There are a goodly number of meas_astrom errors, too.

The Ticket is being provided to RHL so that he can distribute to the correct Apps developer. Steve P is added in case errors 7&8 are middleware based.

Change History

comment:1 Changed 8 years ago by DefaultCC Plugin

  • Cc cloomis, price added

comment:2 Changed 8 years ago by dstn

I would expect (7) and (8) are due to some low-level I/O error. I will add code to get those low-level error messages to bubble up.
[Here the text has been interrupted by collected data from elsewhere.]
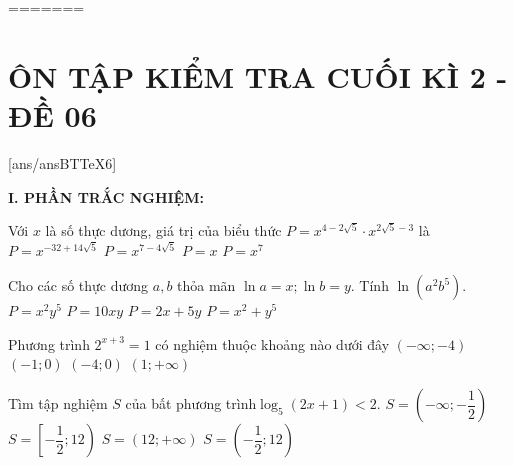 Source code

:=======
\section*{ÔN TẬP KIỂM TRA CUỐI KÌ 2 - ĐỀ 06}
\setcounter{ex}{0}\setcounter{bt}{0}
[ans/ansBTTeX6]

\noindent\textbf{I. PHẦN TRẮC NGHIỆM:}
\begin{ex}
Với $x$ là số thực dương, giá trị của biểu thức $P={x^{4-2\sqrt{5}}} \cdot {x^{2\sqrt{5}-3}}$ là
\choice
{$P={x^{-32+14\sqrt{5}}}$}
{$P={x^{7-4\sqrt{5}}}$}
{\True $P=x$}
{$P=x^7$}
\end{ex}
\begin{ex}
Cho các số thực dương $a,b$ thỏa mãn $\ln a=x;\ln b=y$. Tính $\ln \left(a^2b^5\right)$.
\choice
{$P=x^2y^5$}
{$P=10xy$}
{\True $P=2x+5y$}
{$P=x^2+y^5$}
\end{ex}
\begin{ex}
\end{ex}
\begin{ex}
Phương trình ${2^{x+3}}=1$ có nghiệm thuộc khoảng nào dưới đây
\choice
{$\left(-\infty ;-4\right)$}
{$(-1;0)$}
{\True $(-4;0)$}
{$\left(1;+\infty\right)$}
\end{ex}
\begin{ex}
Tìm tập nghiệm $S$ của bất phương trình$\log _5(2x+1)<2$.
\choice
{$S=\left(-\infty ;-\dfrac{1}{2}\right)$}
{$S=\left[-\dfrac{1}{2};12\right)$}
{$S=\left(12;+\infty\right)$}
{\True $S=\left(-\dfrac{1}{2};12\right)$}
\end{ex}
comment:3 Changed 8 years ago by dstn

I suspect that 4(a) is due to I/O also, since there doesn't seem to be anything wrong with the logical flow, and nothing has changed recently:

harness.slice.WcsDeterminationStageParallel DEBUG: Exposure was taken with filter "r"
harness.slice.WcsDeterminationStageParallel DEBUG: Have catalogue magnitudes for filter: "r"
harness.slice.WcsDeterminationStageParallel WARNING: 0: lsst::pex::exceptions::RuntimeErrorException thrown at src/net/GlobalAstrometrySolution.cc:1264 in std::vector<double, std::allocator<double> > lsst::meas::astrom::net::getTagAlongFromIndex(index_t*, std::string, int*, int)
0: Message: No meta data called r found in index /lsst/DC3/data/astrometry_net_data/imsim-2011-08-01-0/index-110801004.fits
harness.slice.WcsDeterminationStageParallel WARNING: Attempting to access catalogue positions and fluxes
harness.slice.WcsDeterminationStageParallel WARNING: Catalogue version: /lsst/DC3/data/astrometry_net_data/imsim-2011-08-01-0
harness.slice.WcsDeterminationStageParallel WARNING: ID column: id
harness.slice.WcsDeterminationStageParallel WARNING: Requested filter: r
harness.slice.WcsDeterminationStageParallel WARNING: Available filters: ('y_err', 'z_err', 'i_err', 'r_err', 'g_err', 'u_err', 'parallax', 'mudec', 'mura', 'y', 'z', 'i', 'r', 'g', 'u', 'variable', 'starnotgal', 'id')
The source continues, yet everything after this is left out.